Quite frankly (and expectedly) - I got beaten. Badly beaten:)
After the very first match I realized that I was no match in that kind of bulldozer-style pushing that seemed to be the dominating style of the tournament. I tried for couple of times to answer with the same agressive buldozer technique, but soon enough I quit doing that since the only result of that approach was that I was wasting lot of my energy on something that did not work for me.
After the second match I resolved to just doing the best taiji I could remember in the ring (which was not so good, I must admit). My reasoning being that if I lose or win, it has to have something to do with my taiji skill (or lack thereof), not my strength or speed. This strategy seemed to start paying off on my few last matches, where I started to have little more control over myself and even managed to pull few really nice
rollback-type-of-things 
.
Anyway - I liked the experience - it taught me a lot about my mistakes (which I had in abundance) and showed me where I fail most critically.

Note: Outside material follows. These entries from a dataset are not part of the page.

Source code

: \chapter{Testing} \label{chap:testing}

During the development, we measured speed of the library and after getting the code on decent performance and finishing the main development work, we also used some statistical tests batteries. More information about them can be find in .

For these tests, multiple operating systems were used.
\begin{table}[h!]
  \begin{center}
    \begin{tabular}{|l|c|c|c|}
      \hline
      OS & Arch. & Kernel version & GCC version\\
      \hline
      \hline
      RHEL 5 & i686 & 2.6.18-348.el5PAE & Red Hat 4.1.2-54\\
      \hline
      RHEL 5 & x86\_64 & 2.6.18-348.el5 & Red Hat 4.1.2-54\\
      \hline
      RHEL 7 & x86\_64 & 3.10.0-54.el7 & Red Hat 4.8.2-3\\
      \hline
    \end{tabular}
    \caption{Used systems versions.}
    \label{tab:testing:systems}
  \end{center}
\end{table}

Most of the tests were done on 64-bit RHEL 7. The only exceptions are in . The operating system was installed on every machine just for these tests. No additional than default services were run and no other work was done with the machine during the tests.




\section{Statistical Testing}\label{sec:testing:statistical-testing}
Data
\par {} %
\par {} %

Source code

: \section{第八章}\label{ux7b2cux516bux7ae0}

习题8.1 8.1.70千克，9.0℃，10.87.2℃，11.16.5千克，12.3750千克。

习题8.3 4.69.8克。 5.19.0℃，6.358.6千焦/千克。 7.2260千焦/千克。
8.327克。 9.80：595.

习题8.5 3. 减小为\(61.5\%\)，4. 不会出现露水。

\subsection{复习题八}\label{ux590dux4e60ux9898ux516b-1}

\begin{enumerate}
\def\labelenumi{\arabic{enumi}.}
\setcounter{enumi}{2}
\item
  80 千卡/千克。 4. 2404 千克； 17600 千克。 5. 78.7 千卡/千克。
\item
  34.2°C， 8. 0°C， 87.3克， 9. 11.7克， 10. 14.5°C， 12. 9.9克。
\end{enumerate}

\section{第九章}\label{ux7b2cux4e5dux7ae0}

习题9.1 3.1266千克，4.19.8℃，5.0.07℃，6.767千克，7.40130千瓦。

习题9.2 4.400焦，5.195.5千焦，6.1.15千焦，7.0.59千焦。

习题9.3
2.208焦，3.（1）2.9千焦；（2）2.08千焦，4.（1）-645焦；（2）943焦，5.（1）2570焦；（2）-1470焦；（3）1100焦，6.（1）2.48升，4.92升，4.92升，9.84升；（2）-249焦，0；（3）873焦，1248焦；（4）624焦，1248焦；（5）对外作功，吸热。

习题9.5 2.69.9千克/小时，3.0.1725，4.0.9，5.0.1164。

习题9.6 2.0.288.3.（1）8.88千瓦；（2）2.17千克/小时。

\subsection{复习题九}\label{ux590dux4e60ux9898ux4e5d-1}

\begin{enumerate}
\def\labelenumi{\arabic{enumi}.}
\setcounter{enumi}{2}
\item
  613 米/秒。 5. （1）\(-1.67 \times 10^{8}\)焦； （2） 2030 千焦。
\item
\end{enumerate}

A good point from a contestant was that it is good to participate in these tournaments, because Your fellow classmate, trying to do "good taiji", will propably never exploit your every weakness in a way an opponent on the tournament will. The classmate will usually not try to "get you, what ever it takes".
A related thought is that whenever we practice applications or do pair-work, the one who is feeding should watch that he/she is not decieving the duifang by gently going along in whatever direction the duifang rolls off or pulls the attacker, thus giving a false impression to the duifang that his technique is perfect when in reality it is not.